> Exercise goal
Up to and including the line that holds "to decrypt it.", print the data exactly from its first line; do not print the pictures.

[Saved data entries]
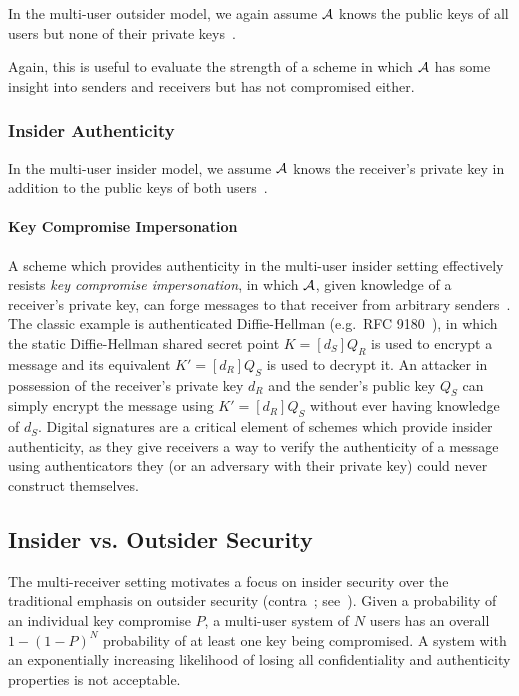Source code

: In the multi-user outsider model, we again assume $\mathcal{A}$ knows the public keys of all users but none of their
private keys~\cite[p. 47]{baek2010}\@.

Again, this is useful to evaluate the strength of a scheme in which $\mathcal{A}$ has some insight into senders and
receivers but has not compromised either.

\subsubsection{Insider Authenticity}\label{subsubsec:sec-auth-insider}

In the multi-user insider model, we assume $\mathcal{A}$ knows the receiver's private key in addition to the public keys
of both users~\cite[p. 48]{baek2010}\@.

\paragraph{Key Compromise Impersonation}

A scheme which provides authenticity in the multi-user insider setting effectively resists
\emph{key compromise impersonation}, in which $\mathcal{A}$, given knowledge of a receiver's private key, can
forge messages to that receiver from arbitrary senders~\cite{strangio2006}\@.
The classic example is authenticated Diffie-Hellman (e.g.\ RFC 9180~\cite{rfc9180, alwen2021}), in which the static
Diffie-Hellman shared secret point $K=[d_S]Q_R$ is used to encrypt a message and its equivalent $K'=[d_R]Q_S$ is used
to decrypt it.
An attacker in possession of the receiver's private key $d_R$ and the sender's public key $Q_S$ can simply encrypt the
message using $K'=[d_R]Q_S$ without ever having knowledge of $d_S$.
Digital signatures are a critical element of schemes which provide insider authenticity, as they give receivers a way to
verify the authenticity of a message using authenticators they \@(or an adversary with their private key) could never
construct themselves.

\subsection{Insider vs. Outsider Security}\label{subsec:security-insider-vs-outsider}

The multi-receiver setting motivates a focus on insider security over the traditional emphasis on outsider security
(contra~\cite[p. 26]{an2010}\cite[p. 46]{baek2010}; see~\cite{badertscher2018}).
Given a probability of an individual key compromise $P$, a multi-user system of $N$ users has an overall $1-(1-P)^N$
probability of at least one key being compromised.
A system with an exponentially increasing likelihood of losing all confidentiality and authenticity properties is not
acceptable.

> Solution below
Source code

: In the multi-user outsider model, we again assume $\mathcal{A}$ knows the public keys of all users but none of their
private keys~\cite[p. 47]{baek2010}\@.

Again, this is useful to evaluate the strength of a scheme in which $\mathcal{A}$ has some insight into senders and
receivers but has not compromised either.

\subsubsection{Insider Authenticity}\label{subsubsec:sec-auth-insider}

In the multi-user insider model, we assume $\mathcal{A}$ knows the receiver's private key in addition to the public keys
of both users~\cite[p. 48]{baek2010}\@.

\paragraph{Key Compromise Impersonation}

A scheme which provides authenticity in the multi-user insider setting effectively resists
\emph{key compromise impersonation}, in which $\mathcal{A}$, given knowledge of a receiver's private key, can
forge messages to that receiver from arbitrary senders~\cite{strangio2006}\@.
The classic example is authenticated Diffie-Hellman (e.g.\ RFC 9180~\cite{rfc9180, alwen2021}), in which the static
Diffie-Hellman shared secret point $K=[d_S]Q_R$ is used to encrypt a message and its equivalent $K'=[d_R]Q_S$ is used
to decrypt it.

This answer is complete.